- _Instructions to follow_
Lines with the string "beforehand" must each be copied from the listing.

Available data Start Marker

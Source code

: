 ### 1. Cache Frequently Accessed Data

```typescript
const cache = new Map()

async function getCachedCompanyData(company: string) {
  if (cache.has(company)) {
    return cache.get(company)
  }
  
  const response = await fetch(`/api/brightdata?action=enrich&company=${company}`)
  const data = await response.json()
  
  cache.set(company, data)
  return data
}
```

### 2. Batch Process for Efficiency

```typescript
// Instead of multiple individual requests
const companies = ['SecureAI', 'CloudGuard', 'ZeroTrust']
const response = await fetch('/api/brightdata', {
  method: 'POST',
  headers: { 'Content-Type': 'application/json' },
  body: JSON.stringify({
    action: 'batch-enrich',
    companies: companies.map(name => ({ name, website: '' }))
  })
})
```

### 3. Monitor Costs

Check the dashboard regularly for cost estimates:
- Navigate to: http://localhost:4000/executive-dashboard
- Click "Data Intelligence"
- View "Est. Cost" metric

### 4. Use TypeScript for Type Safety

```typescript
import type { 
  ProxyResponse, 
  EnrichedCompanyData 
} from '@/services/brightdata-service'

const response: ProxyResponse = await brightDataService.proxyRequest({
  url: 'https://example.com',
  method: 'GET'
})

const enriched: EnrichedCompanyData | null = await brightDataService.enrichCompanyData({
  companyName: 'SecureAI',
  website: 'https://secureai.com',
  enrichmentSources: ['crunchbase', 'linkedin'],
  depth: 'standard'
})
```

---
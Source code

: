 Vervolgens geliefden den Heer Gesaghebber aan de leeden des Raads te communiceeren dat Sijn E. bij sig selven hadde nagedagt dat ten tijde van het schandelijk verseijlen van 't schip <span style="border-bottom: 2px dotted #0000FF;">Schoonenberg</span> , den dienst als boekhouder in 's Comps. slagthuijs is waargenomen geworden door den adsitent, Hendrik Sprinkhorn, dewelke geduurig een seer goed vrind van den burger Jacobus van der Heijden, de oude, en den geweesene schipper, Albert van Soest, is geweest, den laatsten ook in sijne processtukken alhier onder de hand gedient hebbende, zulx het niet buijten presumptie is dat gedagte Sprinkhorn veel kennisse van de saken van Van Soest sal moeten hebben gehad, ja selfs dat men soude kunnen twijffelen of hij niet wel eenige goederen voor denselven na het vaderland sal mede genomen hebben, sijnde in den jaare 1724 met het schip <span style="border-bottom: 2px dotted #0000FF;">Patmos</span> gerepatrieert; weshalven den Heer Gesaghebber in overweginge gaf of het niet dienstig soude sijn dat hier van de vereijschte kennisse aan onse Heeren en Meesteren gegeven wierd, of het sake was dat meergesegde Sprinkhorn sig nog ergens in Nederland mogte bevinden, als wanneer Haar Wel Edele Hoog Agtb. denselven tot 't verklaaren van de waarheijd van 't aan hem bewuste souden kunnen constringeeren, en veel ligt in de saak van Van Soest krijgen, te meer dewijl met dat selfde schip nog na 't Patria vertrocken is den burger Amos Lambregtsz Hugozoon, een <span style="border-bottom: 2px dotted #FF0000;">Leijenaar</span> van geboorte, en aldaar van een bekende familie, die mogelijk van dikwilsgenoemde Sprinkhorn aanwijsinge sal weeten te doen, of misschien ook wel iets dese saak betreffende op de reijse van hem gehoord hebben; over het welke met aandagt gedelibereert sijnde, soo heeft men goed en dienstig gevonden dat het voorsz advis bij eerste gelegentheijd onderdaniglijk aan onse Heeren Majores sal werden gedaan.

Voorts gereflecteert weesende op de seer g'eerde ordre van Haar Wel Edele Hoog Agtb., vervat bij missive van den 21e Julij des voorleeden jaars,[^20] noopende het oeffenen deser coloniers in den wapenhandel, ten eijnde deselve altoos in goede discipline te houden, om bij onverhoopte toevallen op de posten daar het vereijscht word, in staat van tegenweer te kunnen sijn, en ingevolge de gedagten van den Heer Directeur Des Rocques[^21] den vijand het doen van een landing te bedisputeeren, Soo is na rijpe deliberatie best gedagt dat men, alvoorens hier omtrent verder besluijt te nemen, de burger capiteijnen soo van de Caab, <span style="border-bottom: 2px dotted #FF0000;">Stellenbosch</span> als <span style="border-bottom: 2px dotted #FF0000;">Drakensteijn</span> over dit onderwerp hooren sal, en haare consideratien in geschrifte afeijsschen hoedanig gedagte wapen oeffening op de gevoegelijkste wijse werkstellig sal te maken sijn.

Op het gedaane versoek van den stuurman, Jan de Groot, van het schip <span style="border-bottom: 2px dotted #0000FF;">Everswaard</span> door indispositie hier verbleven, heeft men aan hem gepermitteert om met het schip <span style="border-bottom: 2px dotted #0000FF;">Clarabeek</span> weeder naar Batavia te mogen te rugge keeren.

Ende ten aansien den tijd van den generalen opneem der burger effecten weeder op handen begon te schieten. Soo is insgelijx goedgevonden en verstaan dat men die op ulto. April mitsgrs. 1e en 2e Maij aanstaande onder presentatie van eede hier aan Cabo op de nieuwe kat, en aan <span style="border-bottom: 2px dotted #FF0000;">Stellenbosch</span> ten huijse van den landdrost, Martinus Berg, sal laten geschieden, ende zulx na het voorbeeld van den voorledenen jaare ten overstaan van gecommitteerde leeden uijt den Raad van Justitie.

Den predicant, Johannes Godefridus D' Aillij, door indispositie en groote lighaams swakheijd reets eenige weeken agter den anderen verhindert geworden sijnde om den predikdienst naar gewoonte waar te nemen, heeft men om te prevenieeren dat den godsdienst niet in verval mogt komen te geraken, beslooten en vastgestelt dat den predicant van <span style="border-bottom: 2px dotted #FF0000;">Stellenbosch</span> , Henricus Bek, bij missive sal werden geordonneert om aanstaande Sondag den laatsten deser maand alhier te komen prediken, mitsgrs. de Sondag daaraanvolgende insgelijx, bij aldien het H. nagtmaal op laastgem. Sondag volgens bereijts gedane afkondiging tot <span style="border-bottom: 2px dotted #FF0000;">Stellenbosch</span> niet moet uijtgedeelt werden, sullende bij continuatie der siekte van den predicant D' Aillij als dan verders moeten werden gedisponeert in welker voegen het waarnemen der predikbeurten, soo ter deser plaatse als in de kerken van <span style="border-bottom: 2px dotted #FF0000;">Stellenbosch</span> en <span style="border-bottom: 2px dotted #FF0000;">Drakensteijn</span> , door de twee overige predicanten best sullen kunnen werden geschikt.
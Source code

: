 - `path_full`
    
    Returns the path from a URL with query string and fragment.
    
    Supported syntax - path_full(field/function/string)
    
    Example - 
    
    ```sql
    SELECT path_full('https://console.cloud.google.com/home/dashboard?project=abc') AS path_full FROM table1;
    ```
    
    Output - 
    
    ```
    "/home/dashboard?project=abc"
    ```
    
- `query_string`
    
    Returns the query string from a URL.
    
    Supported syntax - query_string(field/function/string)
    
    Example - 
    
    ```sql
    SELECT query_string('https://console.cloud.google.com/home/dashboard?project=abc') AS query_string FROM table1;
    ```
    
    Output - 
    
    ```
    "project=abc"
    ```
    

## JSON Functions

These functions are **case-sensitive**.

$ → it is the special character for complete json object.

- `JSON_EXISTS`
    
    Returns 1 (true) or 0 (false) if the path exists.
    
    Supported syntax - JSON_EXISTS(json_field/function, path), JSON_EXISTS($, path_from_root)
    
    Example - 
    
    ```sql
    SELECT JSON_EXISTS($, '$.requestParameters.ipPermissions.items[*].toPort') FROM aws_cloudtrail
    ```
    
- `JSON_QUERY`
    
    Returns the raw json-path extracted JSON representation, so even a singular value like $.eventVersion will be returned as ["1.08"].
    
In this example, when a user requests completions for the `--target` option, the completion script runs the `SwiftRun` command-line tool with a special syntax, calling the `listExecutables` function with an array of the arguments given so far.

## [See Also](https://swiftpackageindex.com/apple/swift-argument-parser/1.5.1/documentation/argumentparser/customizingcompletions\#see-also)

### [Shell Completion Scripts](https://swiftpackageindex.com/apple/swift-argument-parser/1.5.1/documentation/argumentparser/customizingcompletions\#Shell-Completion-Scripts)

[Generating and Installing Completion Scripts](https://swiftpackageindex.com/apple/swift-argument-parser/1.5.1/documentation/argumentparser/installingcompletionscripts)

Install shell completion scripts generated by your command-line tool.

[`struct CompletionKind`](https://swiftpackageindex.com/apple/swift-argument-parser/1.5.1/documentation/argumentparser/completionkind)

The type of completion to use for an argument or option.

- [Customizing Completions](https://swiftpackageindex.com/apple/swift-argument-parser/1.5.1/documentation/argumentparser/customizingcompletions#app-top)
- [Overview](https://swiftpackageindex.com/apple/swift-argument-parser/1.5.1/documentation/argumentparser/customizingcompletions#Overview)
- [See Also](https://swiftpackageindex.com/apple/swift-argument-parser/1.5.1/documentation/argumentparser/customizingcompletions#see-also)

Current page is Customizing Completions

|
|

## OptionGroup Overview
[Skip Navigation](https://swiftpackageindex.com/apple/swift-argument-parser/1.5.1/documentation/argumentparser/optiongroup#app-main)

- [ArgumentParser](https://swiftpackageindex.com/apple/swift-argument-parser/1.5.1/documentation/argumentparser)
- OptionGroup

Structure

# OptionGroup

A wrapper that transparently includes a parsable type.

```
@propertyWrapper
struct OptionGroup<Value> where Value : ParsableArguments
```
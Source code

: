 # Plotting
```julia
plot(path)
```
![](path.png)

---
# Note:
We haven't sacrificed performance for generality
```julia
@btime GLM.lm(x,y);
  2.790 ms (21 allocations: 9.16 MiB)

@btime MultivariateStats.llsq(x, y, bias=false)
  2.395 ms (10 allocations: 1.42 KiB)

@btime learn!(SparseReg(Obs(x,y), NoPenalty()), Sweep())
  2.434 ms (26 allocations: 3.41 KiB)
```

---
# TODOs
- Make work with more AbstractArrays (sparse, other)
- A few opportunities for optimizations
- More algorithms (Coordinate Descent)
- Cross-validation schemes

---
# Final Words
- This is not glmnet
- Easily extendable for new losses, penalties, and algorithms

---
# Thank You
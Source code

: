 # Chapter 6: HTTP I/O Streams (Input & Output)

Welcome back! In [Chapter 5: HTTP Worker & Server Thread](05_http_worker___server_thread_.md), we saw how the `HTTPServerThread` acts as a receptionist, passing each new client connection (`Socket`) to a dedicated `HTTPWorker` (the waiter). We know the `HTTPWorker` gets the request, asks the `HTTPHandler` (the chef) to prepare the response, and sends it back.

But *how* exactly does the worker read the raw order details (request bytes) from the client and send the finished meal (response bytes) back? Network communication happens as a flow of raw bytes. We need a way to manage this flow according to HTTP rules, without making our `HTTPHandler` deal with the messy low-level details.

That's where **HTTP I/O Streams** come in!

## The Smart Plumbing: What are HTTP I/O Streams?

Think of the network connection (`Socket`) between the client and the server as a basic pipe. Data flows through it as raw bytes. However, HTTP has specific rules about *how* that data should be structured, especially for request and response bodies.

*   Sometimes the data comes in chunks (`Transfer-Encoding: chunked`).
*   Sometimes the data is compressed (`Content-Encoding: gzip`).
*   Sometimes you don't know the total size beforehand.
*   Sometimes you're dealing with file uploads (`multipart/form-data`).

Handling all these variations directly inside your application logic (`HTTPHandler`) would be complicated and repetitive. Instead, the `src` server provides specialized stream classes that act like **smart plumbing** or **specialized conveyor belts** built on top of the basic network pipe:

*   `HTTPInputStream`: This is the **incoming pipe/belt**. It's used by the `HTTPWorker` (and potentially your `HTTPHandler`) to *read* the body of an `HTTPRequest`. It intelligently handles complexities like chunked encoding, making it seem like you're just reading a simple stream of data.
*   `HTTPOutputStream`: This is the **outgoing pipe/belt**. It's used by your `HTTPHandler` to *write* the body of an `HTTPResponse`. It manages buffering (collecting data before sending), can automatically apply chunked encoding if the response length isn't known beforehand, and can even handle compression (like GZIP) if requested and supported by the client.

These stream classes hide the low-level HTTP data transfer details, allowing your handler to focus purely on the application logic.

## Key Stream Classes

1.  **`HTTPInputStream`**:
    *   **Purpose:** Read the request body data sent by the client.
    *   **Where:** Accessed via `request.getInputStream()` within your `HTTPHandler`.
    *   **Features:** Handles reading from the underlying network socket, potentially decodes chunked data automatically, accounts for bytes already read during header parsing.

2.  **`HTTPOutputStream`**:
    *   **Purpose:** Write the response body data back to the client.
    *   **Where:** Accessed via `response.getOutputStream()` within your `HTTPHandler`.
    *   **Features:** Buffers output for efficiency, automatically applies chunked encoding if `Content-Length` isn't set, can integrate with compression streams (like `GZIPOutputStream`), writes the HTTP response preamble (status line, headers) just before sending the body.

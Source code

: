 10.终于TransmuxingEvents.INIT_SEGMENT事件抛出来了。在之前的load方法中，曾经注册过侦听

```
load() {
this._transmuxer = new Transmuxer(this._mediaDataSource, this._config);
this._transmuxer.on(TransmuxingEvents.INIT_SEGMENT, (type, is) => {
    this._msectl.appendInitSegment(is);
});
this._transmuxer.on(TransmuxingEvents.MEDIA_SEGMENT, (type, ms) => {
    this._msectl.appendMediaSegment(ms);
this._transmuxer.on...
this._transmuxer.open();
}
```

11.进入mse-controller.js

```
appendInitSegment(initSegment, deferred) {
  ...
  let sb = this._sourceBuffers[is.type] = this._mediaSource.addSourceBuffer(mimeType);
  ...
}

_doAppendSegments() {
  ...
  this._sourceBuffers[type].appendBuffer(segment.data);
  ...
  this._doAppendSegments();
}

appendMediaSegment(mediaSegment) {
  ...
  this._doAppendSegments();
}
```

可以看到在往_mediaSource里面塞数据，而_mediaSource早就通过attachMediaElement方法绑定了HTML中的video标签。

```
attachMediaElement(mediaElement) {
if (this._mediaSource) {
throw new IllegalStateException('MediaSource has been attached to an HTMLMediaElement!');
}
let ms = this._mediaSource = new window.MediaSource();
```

Available data End Marker

- _Your solution_
*   Sometimes you don't know the total size beforehand.
*   `HTTPOutputStream`: This is the **outgoing pipe/belt**. It's used by your `HTTPHandler` to *write* the body of an `HTTPResponse`. It manages buffering (collecting data before sending), can automatically apply chunked encoding if the response length isn't known beforehand, and can even handle compression (like GZIP) if requested and supported by the client.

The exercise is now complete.